Albert EINSTEIN Carte postale autographe signée adressée au Professeur Ludwig Hopf

Albert EINSTEIN

Carte postale autographe signée adressée au Professeur Ludwig Hopf

Zurich 21 juin 1910, 9x14cm, une carte postale.


| Einstein writes to a friend who introduced him to Carl Jung |



Zurich 21 juin 1910 | 9 x 14 cm | one postcard



Autograph postcard signed by Albert Einstein to Ludwig Hopf. 18 lines written verso and recto, address also in Einstein's handwriting. Postmarked June 21, 1910.
Published in The Collected Papers of Albert Einstein, Volume 5: The Swiss Years: Correspondence, 1902-1914, Princeton University Press, 1993, n°218, p. 242.



***



An exceptional and highly aesthetic card from Albert Einstein to "the friend of the greatest geniuses of his time" - according to Schrödinger - mathematician and physicist Ludwig Hopf, who introduced Einstein to another 20th-century genius: Carl Jung.
The master invites his pupil Hopf to a dinner party, whose guests include scientist Max Abraham, future great rival during Einstein's Zurich years and a fervent opponent of his theory of relativity.

The recipient Ludwig Hopf joined Einstein in 1910 as an assistant and student at his physics and kinetic theory seminars at the University of Zürich. They signed two fundamental papers on the statistical aspects of radiation and gave their names to the "Einstein-Hopf" velocity-dependent drag force. Their letter exchanges retrace the complex path of Einstein's work on relativity and gravitation, bearing witness to their great complicity and Hopf's invaluable contribution to the Master's research. A few months after writing the postcard, Hopf even found an error in Einstein's calculations of the derivatives of certain velocity components which Einstein corrected in a paper the following year. They also formed a musical duo – Hopf accompanied on the piano the Master's violin, performing pieces by great musical geniuses like Bach and Mozart.
With this card, Einstein invited his pupil and friend Hopf to dinner with Max Abraham, at the dawn of a major scientific controversy that would pit them against each other from 1911 onwards. Abraham's theory of special relativity failed to convince Einstein, who criticized its lack of observational verification and its failure to predict the gravitational curvature of light.
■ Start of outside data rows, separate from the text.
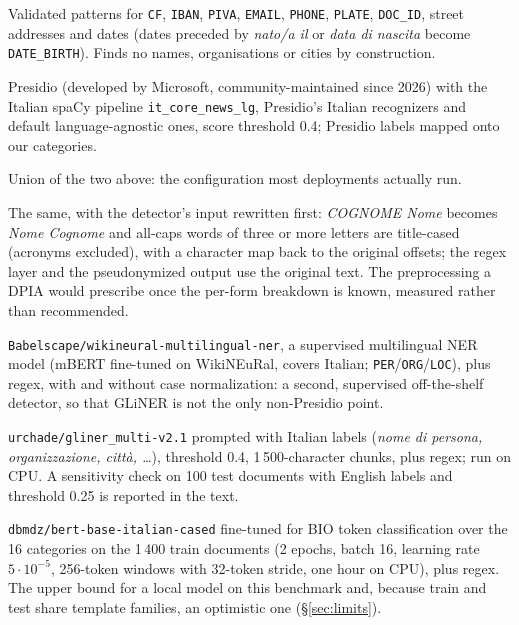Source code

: \documentclass[11pt,a4paper]{article}
\newcommand{\pseud}[1]{\texttt{#1}}
\begin{document}
\begin{description}[nosep]
\item[regex] Validated patterns for \pseud{CF}, \pseud{IBAN}, \pseud{PIVA}, \pseud{EMAIL}, \pseud{PHONE}, \pseud{PLATE}, \pseud{DOC\_ID}, street addresses and dates (dates preceded by \emph{nato/a il} or \emph{data di nascita} become \pseud{DATE\_BIRTH}). Finds no names, organisations or cities by construction.
\item[Presidio] Presidio \citep{presidio} (developed by Microsoft, community-maintained since 2026) with the Italian spaCy pipeline \pseud{it\_core\_news\_lg}, Presidio's Italian recognizers and default language-agnostic ones, score threshold 0.4; Presidio labels mapped onto our categories.
\item[Presidio + regex] Union of the two above: the configuration most deployments actually run.
\item[Presidio + case normalization + regex] The same, with the detector's input rewritten first: \emph{COGNOME Nome} becomes \emph{Nome Cognome} and all-caps words of three or more letters are title-cased (acronyms excluded), with a character map back to the original offsets; the regex layer and the pseudonymized output use the original text. The preprocessing a DPIA would prescribe once the per-form breakdown is known, measured rather than recommended.
\item[WikiNEuRal + regex] \pseud{Babelscape/wikineural-multilingual-ner}, a supervised multilingual NER model (mBERT fine-tuned on WikiNEuRal, covers Italian; \pseud{PER}/\pseud{ORG}/\pseud{LOC}), plus regex, with and without case normalization: a second, supervised off-the-shelf detector, so that GLiNER is not the only non-Presidio point.
\item[GLiNER + regex] \pseud{urchade/gliner\_multi-v2.1} \citep{zaratiana2024gliner} prompted with Italian labels (\emph{nome di persona, organizzazione, città, \ldots}), threshold 0.4, 1\,500-character chunks, plus regex; run on CPU. A sensitivity check on 100 test documents with English labels and threshold 0.25 is reported in the text.
\item[fine-tuned] \pseud{dbmdz/bert-base-italian-cased} fine-tuned for BIO token classification over the 16 categories on the 1\,400 train documents (2 epochs, batch 16, learning rate $5\cdot10^{-5}$, 256-token windows with 32-token stride, one hour on CPU), plus regex. The upper bound for a local model on this benchmark and, because train and test share template families, an optimistic one (\S\ref{sec:limits}).

\end{description}
\end{document}
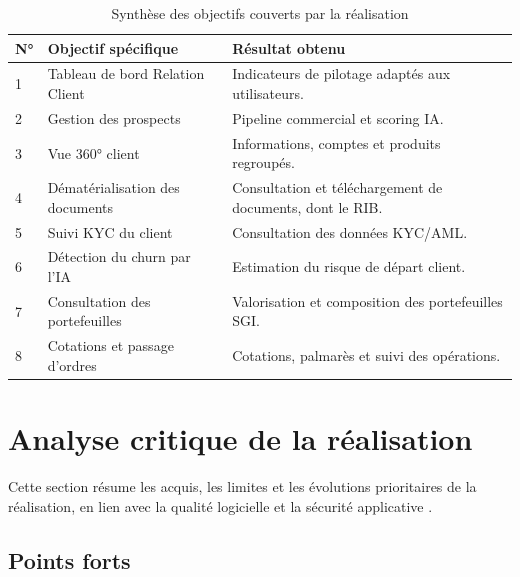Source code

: \documentclass[a4paper,12pt]{report}
\begin{document}
\begin{table}[H]
\centering
\caption{Synthèse des objectifs couverts par la réalisation}
\label{tab:couverture_objectifs}
\footnotesize
\renewcommand{\arraystretch}{1.12}
\begin{tabular}{|p{0.55cm}|p{5.0cm}|p{7.05cm}|}
\hline
\textbf{N°} & \textbf{Objectif spécifique} & \textbf{Résultat obtenu} \\ \hline
1 & Tableau de bord Relation Client & Indicateurs de pilotage adaptés aux utilisateurs. \\ \hline
2 & Gestion des prospects & Pipeline commercial et scoring IA. \\ \hline
3 & Vue 360° client & Informations, comptes et produits regroupés. \\ \hline
4 & Dématérialisation des documents & Consultation et téléchargement de documents, dont le RIB. \\ \hline
5 & Suivi KYC du client & Consultation des données KYC/AML. \\ \hline
6 & Détection du churn par l'IA & Estimation du risque de départ client. \\ \hline
7 & Consultation des portefeuilles & Valorisation et composition des portefeuilles SGI. \\ \hline
8 & Cotations et passage d'ordres & Cotations, palmarès et suivi des opérations. \\ \hline
\end{tabular}
\end{table}
\newpage{}
\section{Analyse critique de la réalisation}

Cette section résume les acquis, les limites et les évolutions prioritaires de
la réalisation, en lien avec la qualité logicielle \cite{iso25010} et la
sécurité applicative \cite{owasp_asvs}.

\subsection{Points forts}
\end{document}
In 1912, their dispute became public through scientific articles. Abraham never acknowledged the validity of Einstein's theory.
During their brilliant artistic and intellectual exchanges, Hopf undoubtedly succeeded where Freud had failed, as he declared to him in a letter: "I shall break with you if you boast of having converted Einstein to psychoanalysis. A long conversation I had with him a few years ago showed me that analysis was as hermetic to him as the theory of relativity is to me" (Vienna, September 27, 1931). As a fervent supporter of psychoanalysis, Hopf is known to have introduced the famous psychoanalyst Carl Jung to Einstein. Hopf and his teacher both left for Prague's Karl-Ferdinand University in 1911, where they met writer Franz Kafka and his friend Max Brod in Madame Fanta's salon.
With the rise of the Nazi regime, the fates of the two theoreticians were plagued by persecution and exile. Einstein first took refuge in Belgium, Hopf in Great Britain after his dismissal in 1934 from the University of Aachen because of his Jewish origins. They continued their prolific correspondence in the midst of the turmoil, Einstein suggesting to Hopf the opening of a university abroad for exiled German students. Hopf died shortly after his appointment as chair of Mathematics studies at Trinity College Dublin in July 1939.
A precious invitation from the great physicist to one of the final dinner gatherings of the "old school" of science embodied by Max Abraham, on the eve of the publication of the theory of general relativity which would overturn classical conceptions of space and time and propel Science into the 20th century.